There have been a few stories circling on CNN and other major news sites surrounding a phenomenon now known as “deep fake.” In a world of #fakenews that cannot be good to hear. Now, don’t panic, but also take heed. Propaganda is nothing new, but as technology gets better, the ability to create seemingly real audio and visuals from almost nothing is becoming a reality. Deep fake is distinct in that unlike the sneaky video editing and audio dubbing we are used to, these new videos that have surfaced are entirely computer generated with audio mixed in to sound legitimate.
This is especially concerning as unfortunately, in an age where justice for victims of police brutality or sexual assault depend so much on reliable video or recorded evidence, the continued propagation of fake news only serves to further damage trust in institutions, and worse, our very own eyes. When cases which seem so apparently easy to prosecute become subject to even further unjustified skepticism, making the case that you’ve been wronged is so much more difficult.
Then there is a dangerous philosophical issue. If we can’t really trust what we see on the internet or our television set, then not only do we not know what is true, but the most deluded or sinister among us can just will their own reality into public opinion. “Crime is rising. Crime is rising, Crime is rising.” With no way to verify the truth, the “truth” becomes whatever the person with the most power decides it is. This is at the very core of every great evil in human history. People are hard to convince, but the one liar we all are fooled by is ourselves.
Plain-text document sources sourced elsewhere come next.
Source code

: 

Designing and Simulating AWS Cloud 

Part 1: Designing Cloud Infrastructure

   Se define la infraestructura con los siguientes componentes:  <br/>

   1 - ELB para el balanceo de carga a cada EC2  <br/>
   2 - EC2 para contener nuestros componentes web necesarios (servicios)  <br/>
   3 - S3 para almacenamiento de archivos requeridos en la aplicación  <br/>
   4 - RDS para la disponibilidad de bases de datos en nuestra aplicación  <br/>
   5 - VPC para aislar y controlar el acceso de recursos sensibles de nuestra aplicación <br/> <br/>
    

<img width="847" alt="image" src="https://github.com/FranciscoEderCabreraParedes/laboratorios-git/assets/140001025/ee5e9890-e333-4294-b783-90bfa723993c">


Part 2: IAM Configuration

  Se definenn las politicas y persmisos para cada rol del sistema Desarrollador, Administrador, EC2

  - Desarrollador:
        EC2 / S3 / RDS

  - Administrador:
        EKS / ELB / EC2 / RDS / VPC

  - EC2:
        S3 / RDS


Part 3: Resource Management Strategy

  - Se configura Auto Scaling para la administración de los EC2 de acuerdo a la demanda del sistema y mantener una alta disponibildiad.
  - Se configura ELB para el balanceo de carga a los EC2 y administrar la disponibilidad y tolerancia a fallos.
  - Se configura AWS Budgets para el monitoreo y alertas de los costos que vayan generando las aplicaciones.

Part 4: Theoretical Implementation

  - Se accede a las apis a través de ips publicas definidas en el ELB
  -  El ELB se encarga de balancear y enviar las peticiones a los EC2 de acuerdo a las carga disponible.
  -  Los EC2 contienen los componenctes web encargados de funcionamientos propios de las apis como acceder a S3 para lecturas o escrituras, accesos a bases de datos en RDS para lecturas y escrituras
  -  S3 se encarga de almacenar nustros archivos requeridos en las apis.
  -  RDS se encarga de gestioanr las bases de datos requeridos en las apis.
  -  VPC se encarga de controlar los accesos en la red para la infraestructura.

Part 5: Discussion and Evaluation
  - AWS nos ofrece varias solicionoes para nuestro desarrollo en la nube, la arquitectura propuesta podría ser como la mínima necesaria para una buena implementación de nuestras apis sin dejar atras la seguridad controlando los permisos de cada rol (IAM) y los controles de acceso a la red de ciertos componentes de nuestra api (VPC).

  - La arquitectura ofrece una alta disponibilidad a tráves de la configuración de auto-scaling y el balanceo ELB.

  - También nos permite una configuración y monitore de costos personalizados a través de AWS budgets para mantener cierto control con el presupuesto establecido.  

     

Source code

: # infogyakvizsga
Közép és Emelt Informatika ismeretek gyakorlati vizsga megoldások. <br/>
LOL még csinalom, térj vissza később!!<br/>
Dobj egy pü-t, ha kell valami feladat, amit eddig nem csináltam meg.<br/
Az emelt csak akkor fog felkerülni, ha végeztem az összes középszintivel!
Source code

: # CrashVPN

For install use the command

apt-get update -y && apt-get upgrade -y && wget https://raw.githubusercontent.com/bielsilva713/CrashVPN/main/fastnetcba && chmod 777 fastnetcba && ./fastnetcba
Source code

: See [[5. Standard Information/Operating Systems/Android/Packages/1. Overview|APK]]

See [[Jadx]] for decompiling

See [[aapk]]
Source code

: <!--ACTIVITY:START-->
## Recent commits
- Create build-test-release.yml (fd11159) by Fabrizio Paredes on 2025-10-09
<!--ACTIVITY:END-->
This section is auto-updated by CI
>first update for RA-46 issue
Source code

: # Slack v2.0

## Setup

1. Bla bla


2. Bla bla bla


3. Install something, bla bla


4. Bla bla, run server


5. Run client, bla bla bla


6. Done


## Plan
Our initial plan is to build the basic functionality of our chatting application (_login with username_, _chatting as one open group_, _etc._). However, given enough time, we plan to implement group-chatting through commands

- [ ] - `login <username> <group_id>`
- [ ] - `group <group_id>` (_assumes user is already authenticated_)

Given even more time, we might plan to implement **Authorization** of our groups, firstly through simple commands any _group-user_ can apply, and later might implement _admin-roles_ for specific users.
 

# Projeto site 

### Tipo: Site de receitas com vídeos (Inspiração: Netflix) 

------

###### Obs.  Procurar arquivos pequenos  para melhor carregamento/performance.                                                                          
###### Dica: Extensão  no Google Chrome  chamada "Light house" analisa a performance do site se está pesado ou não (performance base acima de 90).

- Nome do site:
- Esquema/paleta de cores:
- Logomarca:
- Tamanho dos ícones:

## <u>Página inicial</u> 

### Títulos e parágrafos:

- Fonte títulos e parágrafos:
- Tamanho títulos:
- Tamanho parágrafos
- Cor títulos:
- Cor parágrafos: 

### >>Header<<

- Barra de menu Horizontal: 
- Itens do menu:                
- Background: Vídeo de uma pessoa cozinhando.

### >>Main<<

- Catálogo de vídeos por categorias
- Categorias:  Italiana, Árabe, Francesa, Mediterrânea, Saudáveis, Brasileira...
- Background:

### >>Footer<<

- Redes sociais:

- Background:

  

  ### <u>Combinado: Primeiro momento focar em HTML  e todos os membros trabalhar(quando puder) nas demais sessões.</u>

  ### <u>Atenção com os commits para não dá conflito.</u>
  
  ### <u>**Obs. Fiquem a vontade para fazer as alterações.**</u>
Now, that doesn’t put us in a very comfortable position. What is to be done? Do we care enough to live in a world that is dictated by what is really true, or are we content to be arranged on ladder crawling over one another in a sick ideological “king-of-the-hill?” There are few ways we can deal with this.
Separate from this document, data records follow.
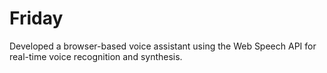 # Friday
 Developed a browser-based voice assistant using the Web Speech API for real-time voice recognition and synthesis.
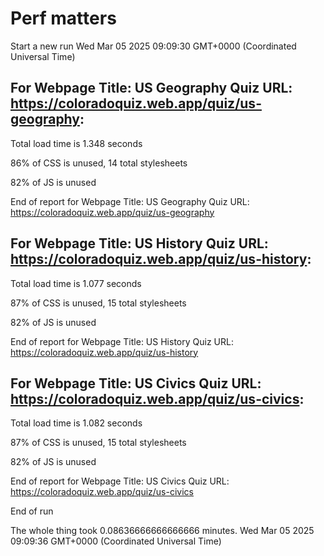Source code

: # Perf matters


Start a new run
Wed Mar 05 2025 09:09:30 GMT+0000 (Coordinated Universal Time)








## For Webpage Title: US Geography Quiz URL: https://coloradoquiz.web.app/quiz/us-geography: 


Total load time is 1.348 seconds


86% of CSS is unused, 14 total stylesheets


82% of JS is unused


End of report for Webpage Title: US Geography Quiz URL: https://coloradoquiz.web.app/quiz/us-geography




## For Webpage Title: US History Quiz URL: https://coloradoquiz.web.app/quiz/us-history: 


Total load time is 1.077 seconds


87% of CSS is unused, 15 total stylesheets


82% of JS is unused


End of report for Webpage Title: US History Quiz URL: https://coloradoquiz.web.app/quiz/us-history




## For Webpage Title: US Civics Quiz URL: https://coloradoquiz.web.app/quiz/us-civics: 


Total load time is 1.082 seconds


87% of CSS is unused, 15 total stylesheets


82% of JS is unused


End of report for Webpage Title: US Civics Quiz URL: https://coloradoquiz.web.app/quiz/us-civics


End of run


The whole thing took 0.08636666666666666 minutes.
Wed Mar 05 2025 09:09:36 GMT+0000 (Coordinated Universal Time)




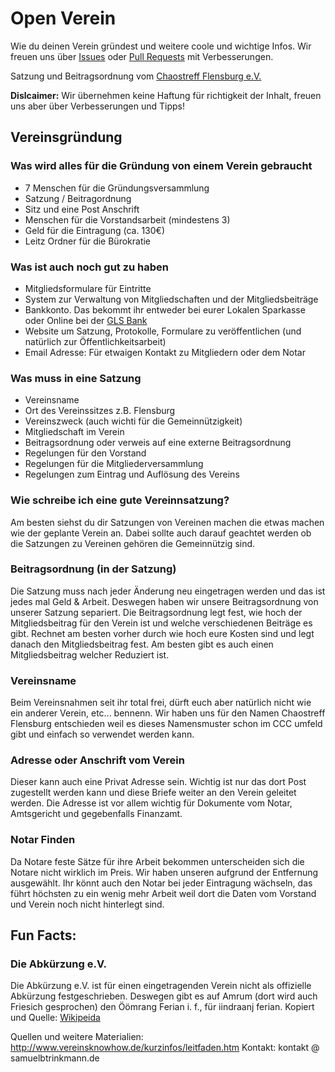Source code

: # Open Verein
Wie du deinen Verein gründest und weitere coole und wichtige Infos. Wir freuen uns über [Issues](https://github.com/chaostreff-flensburg/openverein/issues) oder [Pull Requests](https://github.com/chaostreff-flensburg/openverein/pulls) mit Verbesserungen. 

Satzung und Beitragsordnung vom [Chaostreff Flensburg e.V.](https://chaostreff-flensburg.de/mitmachen/satzung/)

**Dislcaimer:** Wir übernehmen keine Haftung für richtigkeit der Inhalt, freuen uns aber über Verbesserungen und Tipps!

## Vereinsgründung
### Was wird alles für die Gründung von einem Verein gebraucht
- 7 Menschen für die Gründungsversammlung
- Satzung / Beitragordnung
- Sitz und eine Post Anschrift
- Menschen für die Vorstandsarbeit (mindestens 3)
- Geld für die Eintragung (ca. 130€)
- Leitz Ordner für die Bürokratie

### Was ist auch noch gut zu haben
- Mitgliedsformulare für Eintritte
- System zur Verwaltung von Mitgliedschaften und der Mitgliedsbeiträge
- Bankkonto. Das bekommt ihr entweder bei eurer Lokalen Sparkasse oder Online bei der [GLS Bank](https://www.gls.de/gemeinnuetzige-kunden/)
- Website um Satzung, Protokolle, Formulare zu veröffentlichen (und natürlich zur Öffentlichkeitsarbeit)
- Email Adresse: Für etwaigen Kontakt zu Mitgliedern oder dem Notar

### Was muss in eine Satzung
- Vereinsname 
- Ort des Vereinssitzes z.B. Flensburg
- Vereinszweck (auch wichti für die Gemeinnützigkeit)
- Mitgliedschaft im Verein
- Beitragsordnung oder verweis auf eine externe Beitragsordnung
- Regelungen für den Vorstand
- Regelungen für die Mitgliederversammlung
- Regelungen zum Eintrag und Auflösung des Vereins

### Wie schreibe ich eine gute Vereinnsatzung?
Am besten siehst du dir Satzungen von Vereinen machen die etwas machen wie der geplante Verein an. Dabei sollte auch darauf geachtet werden ob die Satzungen zu Vereinen gehören die Gemeinnützig sind. 

### Beitragsordnung (in der Satzung)
Die Satzung muss nach jeder Änderung neu eingetragen werden und das ist jedes mal Geld & Arbeit. Deswegen haben wir unsere Beitragsordnung von unserer Satzung separiert. Die Beitragsordnung legt fest, wie hoch der Mitgliedsbeitrag für den Verein ist und welche verschiedenen Beiträge es gibt. Rechnet am besten vorher durch wie hoch eure Kosten sind und legt danach den Mitgliedsbeitrag fest. Am besten gibt es auch einen Mitgliedsbeitrag welcher Reduziert ist.

### Vereinsname
Beim Vereinsnahmen seit ihr total frei, dürft euch aber natürlich nicht wie ein anderer Verein, etc... bennenn. Wir haben uns für den Namen Chaostreff Flensburg entschieden weil es dieses Namensmuster schon im CCC umfeld gibt und einfach so verwendet werden kann.

### Adresse oder Anschrift vom Verein
Dieser kann auch eine Privat Adresse sein. Wichtig ist nur das dort Post zugestellt werden kann und diese Briefe weiter an den Verein geleitet werden. Die Adresse ist vor allem wichtig für Dokumente vom Notar, Amtsgericht und gegebenfalls Finanzamt.

### Notar Finden
Da Notare feste Sätze für ihre Arbeit bekommen unterscheiden sich die Notare nicht wirklich im Preis. Wir haben unseren aufgrund der Entfernung ausgewählt. Ihr könnt auch den Notar bei jeder Eintragung wächseln, das führt höchsten zu ein wenig mehr Arbeit weil dort die Daten vom Vorstand und Verein noch nicht hinterlegt sind.



## Fun Facts:
### Die Abkürzung e.V.
Die Abkürzung e.V. ist für einen eingetragenden Verein nicht als offizielle Abkürzung festgeschrieben. Deswegen gibt es auf Amrum (dort wird auch Friesich gesprochen) den Öömrang Ferian i. f., für iindraanj ferian. Kopiert und Quelle: [Wikipeida](https://de.wikipedia.org/wiki/Verein#Eingetragener_Verein) 


Quellen und weitere Materialien: http://www.vereinsknowhow.de/kurzinfos/leitfaden.htm
Kontakt: kontakt @ samuelbtrinkmann.de
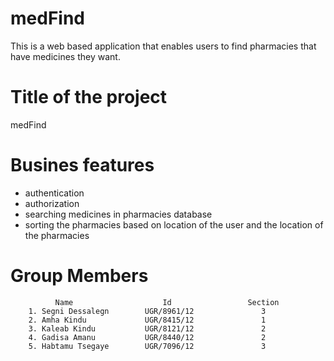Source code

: # medFind
This is a web based application that enables users to find pharmacies that have medicines they want.

# Title of the project
medFind

# Busines features
- authentication
- authorization
- searching medicines in pharmacies database
- sorting the pharmacies based on location of the user and the location of the pharmacies

# Group Members
              Name         		      Id      	         Section 
        1. Segni Dessalegn        UGR/8961/12               3
        2. Amha Kindu             UGR/8415/12               1
        3. Kaleab Kindu           UGR/8121/12               2
        4. Gadisa Amanu           UGR/8440/12               2
        5. Habtamu Tsegaye        UGR/7096/12               3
I concede my bias, but I will argue that the best check against this is good journalism. It will take a great deal of character, but those who desire to spread truth and live honestly must be heroic enough to do so. That means holding ourselves and each other accountable, but it also means being restless in our pursuit of truth. We can never settle for just what is good enough.
On a larger scale, we need an educated and more importantly responsible electorate. We know what bias looks like, and almost all of us have access to the internet (a privilege we seem to forget in America). It is not only moral but intellectually responsible to do research and gather more information before passing judgement on an idea. It sounds somewhat silly, but even the most ridiculous ideas must be dealt with in earnest. It’s easy to dismiss that argument in a world with flat-earthers, anti-vaxers, and climate-change deniers, but as you get closer to what we consider more “reasonable” positions there is a large gradient of ideas. I don’t think any one of us gets to decide where the line is on a purely intellectual level.
This is my final point: “objective” information is valuable, but we must not neglect the experience of others. Truth and empathy are really two sides of the same coin in that respect. Only through true communicative action will we be able to whether the onslaught of propaganda and attractive yet dangerously misinformed ideas.